No crecí en un hogar religioso, pero sí dispuesto a satisfacer la curiosidad. La primera vez que fui a una bendición de niños dios fue precisamente en la iglesia de La Candelaria de la Ciudad de México. Las mujeres llegaban como marejadas, cargaban sillitas de madera, cestos o al niño dios directamente, dependiendo del tamaño. Todos los niños de yeso iban vestidos con primor y acompañados de flores. Las madres, por así decirlo, de aquellos niños, fluctuaban en edad, desde niñas hasta abuelas. La comitiva en su mayoría eran mujeres. No se entraba a la iglesia, la bendición se realizaba en el atrio. Desconozco cómo será ahora el ritual. En algún momento, el sacerdote en turno salió con su dotación de agua bendita. Las mujeres formaron una masa compacta, apretujándose y aun manoteando y quitando al estorboso de un lado o de otro. Todas las madres, sedientas de agua bendita, elevaban a sus niños, como quien ofrece una ofrenda a los cielos, para garantizar que algunas o muchas gotas de aquel líquido hidrataran a sus niños. Los rostros de aquellas mujeres mostraban esperanza y competitividad al mismo tiempo, como madres que defendían a sus niños-yeso de un depredador imaginario. Nosotros llevábamos también a un niño dios, pequeño.
Todavía tengo al niño dios de yeso colorido. Está guardado en un cajón. Está estropeado. Hace años fue víctima de una mascota. Cada año, desde el suceso canino, en esta época del año, me propongo mandarlo a arreglar. Pero los días de enero se van como el agua, como si tuvieran la urgencia de mostrarnos que ya estamos inmersos en el nuevo año.
El día de la Candelaria señala el final del periodo de adviento del año litúrgico católico. De origen, este día conmemora el momento en que Jesús fue presentado por sus padres, a los 40 días de nacido, cumpliendo con la usanza hebrea. Pero tras el mestizaje, este día también señala la aparición de la Virgen de la Candelaria, representada como una mujer que lleva a un niño recostado sobre su brazo derecho mientras sostiene una vela con la mano izquierda. En efecto, ese día también se llevan a bendecir velas y veladoras a la iglesia. Por otra parte, en la tradición indígena, se llevan a bendecir las mazorcas que se usarán como semillas en la siembra del nuevo año.
Es costumbre celebrar con tamales y atole que, según dicta la tradición, son provistos por las personas que tuvieron a bien encontrar el muñeco entre la miga de la Rosca de Reyes.
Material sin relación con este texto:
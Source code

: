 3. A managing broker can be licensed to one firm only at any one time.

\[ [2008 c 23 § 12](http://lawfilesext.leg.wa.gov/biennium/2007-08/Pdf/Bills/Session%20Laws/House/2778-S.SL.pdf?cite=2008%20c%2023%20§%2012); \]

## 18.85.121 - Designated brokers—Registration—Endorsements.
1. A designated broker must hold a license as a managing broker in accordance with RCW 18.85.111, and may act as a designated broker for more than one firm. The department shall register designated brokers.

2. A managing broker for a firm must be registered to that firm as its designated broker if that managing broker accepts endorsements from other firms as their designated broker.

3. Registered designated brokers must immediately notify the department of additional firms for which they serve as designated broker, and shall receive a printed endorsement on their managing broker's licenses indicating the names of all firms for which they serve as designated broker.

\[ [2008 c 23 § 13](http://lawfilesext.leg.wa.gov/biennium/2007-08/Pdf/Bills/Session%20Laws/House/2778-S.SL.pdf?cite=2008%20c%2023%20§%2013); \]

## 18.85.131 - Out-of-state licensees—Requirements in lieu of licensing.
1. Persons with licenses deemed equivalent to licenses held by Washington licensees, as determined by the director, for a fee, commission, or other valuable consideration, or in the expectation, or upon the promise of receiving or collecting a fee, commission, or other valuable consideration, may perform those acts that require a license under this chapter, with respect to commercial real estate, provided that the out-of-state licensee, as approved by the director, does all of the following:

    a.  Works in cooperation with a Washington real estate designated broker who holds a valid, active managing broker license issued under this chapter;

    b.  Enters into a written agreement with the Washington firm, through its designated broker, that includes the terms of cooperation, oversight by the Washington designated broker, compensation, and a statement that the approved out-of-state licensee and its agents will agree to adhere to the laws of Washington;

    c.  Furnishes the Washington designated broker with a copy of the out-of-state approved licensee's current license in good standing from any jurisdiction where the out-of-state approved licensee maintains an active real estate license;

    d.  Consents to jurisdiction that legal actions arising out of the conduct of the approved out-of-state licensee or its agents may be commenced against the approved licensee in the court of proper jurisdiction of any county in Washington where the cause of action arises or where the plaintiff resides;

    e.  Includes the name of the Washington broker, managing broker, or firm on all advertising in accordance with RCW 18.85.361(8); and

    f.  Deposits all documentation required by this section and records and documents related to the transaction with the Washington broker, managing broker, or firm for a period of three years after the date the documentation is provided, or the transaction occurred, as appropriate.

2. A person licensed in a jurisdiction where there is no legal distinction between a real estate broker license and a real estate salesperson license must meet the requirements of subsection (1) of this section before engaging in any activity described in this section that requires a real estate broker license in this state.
En México, todos reconocemos el vocablo tamal, pero este platillo también es conocido con otros nombres: zacahuil, corunda, pata de burro, nacatamal, chak chak wah, buulil wa, kehil uah, chanchamito, uchepo, canario, juacané y xocotamal. En la Historia general de las cosas de Nueva España, fray Bernardino de Sahagún describe el consumo de tamales así: “Comían también tamales de muchas maneras; unos de ellos son blancos y a manera de pella, hechos no del todo redondos ni bien cuadrados…Otros tamales comían que son colorados…”
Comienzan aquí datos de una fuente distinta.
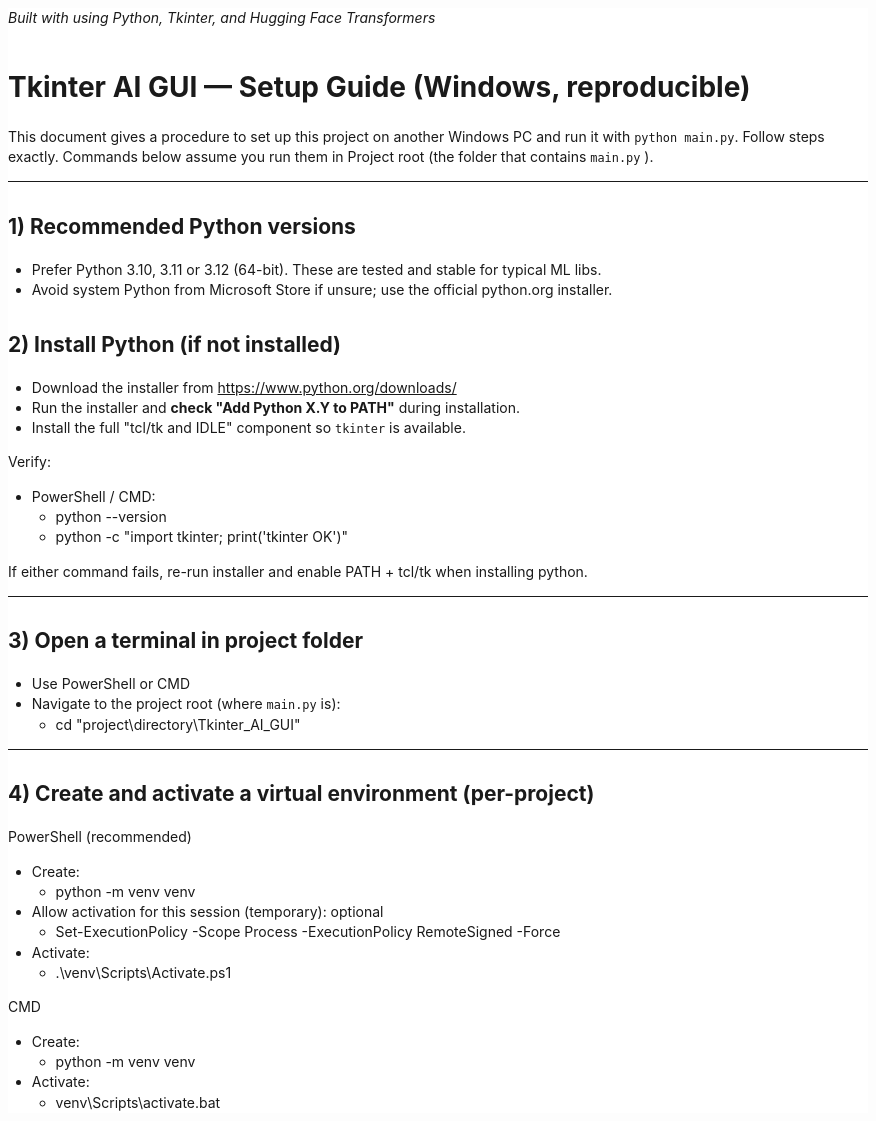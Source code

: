 *Built with using Python, Tkinter, and Hugging Face Transformers*

# Tkinter AI GUI — Setup Guide (Windows, reproducible)

This document gives a procedure to set up this project on another Windows PC and run it with `python main.py`. Follow steps exactly. Commands below assume you run them in Project root (the folder that contains `main.py` ).

---

## 1) Recommended Python versions
- Prefer Python 3.10, 3.11 or 3.12 (64-bit). These are tested and stable for typical ML libs.
- Avoid system Python from Microsoft Store if unsure; use the official python.org installer.

## 2) Install Python (if not installed)
- Download the installer from https://www.python.org/downloads/
- Run the installer and **check "Add Python X.Y to PATH"** during installation.
- Install the full "tcl/tk and IDLE" component so `tkinter` is available.

Verify:
- PowerShell / CMD:
  - python --version
  - python -c "import tkinter; print('tkinter OK')"

If either command fails, re-run installer and enable PATH + tcl/tk when installing python.

---

## 3) Open a terminal in project folder
- Use PowerShell or CMD
- Navigate to the project root (where `main.py` is):
  - cd "project\directory\Tkinter_AI_GUI"

---

## 4) Create and activate a virtual environment (per-project)
PowerShell (recommended)
- Create:
  - python -m venv venv
- Allow activation for this session (temporary): optional
  - Set-ExecutionPolicy -Scope Process -ExecutionPolicy RemoteSigned -Force
- Activate:
  - .\venv\Scripts\Activate.ps1

CMD
- Create:
  - python -m venv venv
- Activate:
  - venv\Scripts\activate.bat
No sé a ciencia cierta por qué se sirven tamales el día de La Candelaria, supongo porque es un platillo asociado a las fiestas desde años atrás. Pero, lejos de los datos curiosos, creo que los tamales y los niños dios van de la mano, reunidos por la poética del arropado. Así, se arropa y engalana al niño de yeso, para que no pase frío, para resaltar la belleza de la divinidad infante. De forma parecida se arropa a la masa de los tamales, con sábanas de maíz o de plátano, para resguardar los rellenos dulces y picantes del frío, para mecer las especias y las carnes, los trocitos de fruta y de chocolate. Al final, una sola nana basta para arropar el hambre, la fe, los sentidos y el espíritu.
Al escribir esta entrega descubro que todavía estoy a tiempo para mandar reparar, arropar y engalanar a mi niño dios. No seré una conversa, pero lo tendré a la vista como evocador de ciertos recuerdos y personas que se han ido quienes eran afectas a estos rituales. Trataré de cumplirlo, de tener un pendiente menos y descolgarme del refrán: “al que nace pa’ tamal, del cielo le caen las hojas”. Pues sí, ojalá que este año la desidia me desarrope.